One Great Society: A Statement About Humane Learning. For the Commission on the Humanities of the American Council of Learned Societies.
[Cambridge: ACLS, 1958.]
Quarto (11 x 8.5 in). [230] pp. Mechanically reproduced typescript. Spiral-bound in original red composition wrappers with silver lettering. Minor edgewear and handling to covers; internally clean.
Pre-publication draft, prepared as the final revised typescript for review by members of the American Council of Learned Societies' Commission on the Humanities. With typed letter signed (TLS) from the author on ACLS letterhead, dated May 13, 1958, and addressed to Pamela Taylor (Mrs. Francis Henry Taylor), then affiliated with the Worcester Museum of Art. Jones notes that this copy "must still go to members of the Commission before it is put into print," but he wished her to see it due to her late husband's involvement.

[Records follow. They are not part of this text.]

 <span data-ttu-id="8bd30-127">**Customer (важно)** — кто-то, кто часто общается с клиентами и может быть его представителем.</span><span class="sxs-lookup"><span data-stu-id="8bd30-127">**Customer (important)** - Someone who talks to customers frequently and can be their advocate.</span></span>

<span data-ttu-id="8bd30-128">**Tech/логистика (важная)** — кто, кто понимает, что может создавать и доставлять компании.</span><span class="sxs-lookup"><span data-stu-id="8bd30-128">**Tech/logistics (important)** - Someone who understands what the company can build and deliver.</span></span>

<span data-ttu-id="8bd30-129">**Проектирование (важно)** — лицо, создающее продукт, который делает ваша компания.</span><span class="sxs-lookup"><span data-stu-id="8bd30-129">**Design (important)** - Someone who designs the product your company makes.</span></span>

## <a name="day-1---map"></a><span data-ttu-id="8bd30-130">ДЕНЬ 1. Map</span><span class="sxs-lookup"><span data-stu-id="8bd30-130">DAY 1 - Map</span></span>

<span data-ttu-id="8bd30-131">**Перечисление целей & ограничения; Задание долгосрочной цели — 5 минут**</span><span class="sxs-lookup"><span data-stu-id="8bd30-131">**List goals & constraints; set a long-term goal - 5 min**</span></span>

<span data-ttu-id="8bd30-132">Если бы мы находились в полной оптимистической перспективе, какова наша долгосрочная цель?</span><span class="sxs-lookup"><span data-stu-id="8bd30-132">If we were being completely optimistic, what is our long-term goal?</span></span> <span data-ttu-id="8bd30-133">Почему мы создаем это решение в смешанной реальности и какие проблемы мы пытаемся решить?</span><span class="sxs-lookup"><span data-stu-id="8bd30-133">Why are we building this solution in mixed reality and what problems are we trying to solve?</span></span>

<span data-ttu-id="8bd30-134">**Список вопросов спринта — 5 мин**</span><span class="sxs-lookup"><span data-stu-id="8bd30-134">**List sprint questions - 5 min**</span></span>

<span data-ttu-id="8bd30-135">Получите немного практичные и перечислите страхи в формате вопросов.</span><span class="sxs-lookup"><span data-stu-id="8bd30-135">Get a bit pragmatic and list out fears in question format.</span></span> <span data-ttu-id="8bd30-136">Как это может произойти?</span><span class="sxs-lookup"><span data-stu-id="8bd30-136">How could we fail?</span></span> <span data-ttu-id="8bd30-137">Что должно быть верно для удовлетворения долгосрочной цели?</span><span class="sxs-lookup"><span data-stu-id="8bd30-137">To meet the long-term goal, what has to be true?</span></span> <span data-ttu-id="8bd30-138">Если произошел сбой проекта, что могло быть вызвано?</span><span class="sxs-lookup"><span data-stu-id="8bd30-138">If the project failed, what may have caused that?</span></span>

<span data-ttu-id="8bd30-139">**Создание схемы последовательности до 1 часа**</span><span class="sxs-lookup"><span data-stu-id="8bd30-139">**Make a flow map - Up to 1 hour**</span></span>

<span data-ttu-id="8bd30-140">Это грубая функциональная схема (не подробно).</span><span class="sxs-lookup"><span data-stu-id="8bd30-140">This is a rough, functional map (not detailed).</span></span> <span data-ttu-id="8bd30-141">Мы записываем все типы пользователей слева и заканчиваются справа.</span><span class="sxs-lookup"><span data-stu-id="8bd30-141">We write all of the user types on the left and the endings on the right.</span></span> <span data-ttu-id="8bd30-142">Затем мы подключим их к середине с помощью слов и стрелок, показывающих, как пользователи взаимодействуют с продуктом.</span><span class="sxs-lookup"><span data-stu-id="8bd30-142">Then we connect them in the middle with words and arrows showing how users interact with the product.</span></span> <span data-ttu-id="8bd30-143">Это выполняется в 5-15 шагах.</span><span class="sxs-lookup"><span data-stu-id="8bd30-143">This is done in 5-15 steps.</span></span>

Howard Mumford Jones (1892–1980), Pulitzer Prize–winning scholar associated with U. M. & Harvard, was a key figure in American intellectual history and higher education policy. This early draft of One Great Society—later published in 1959—represents his influential call for a renewed commitment to humanistic inquiry during the Cold War era. Jones was an American intellectual historian, literary critic, journalist, poet, and professor of English at the University of Michigan and later at Harvard University. (Wikipedia)
A rare survival of Cold War-era academic advocacy, with letter from the chair of the ACLS Commission.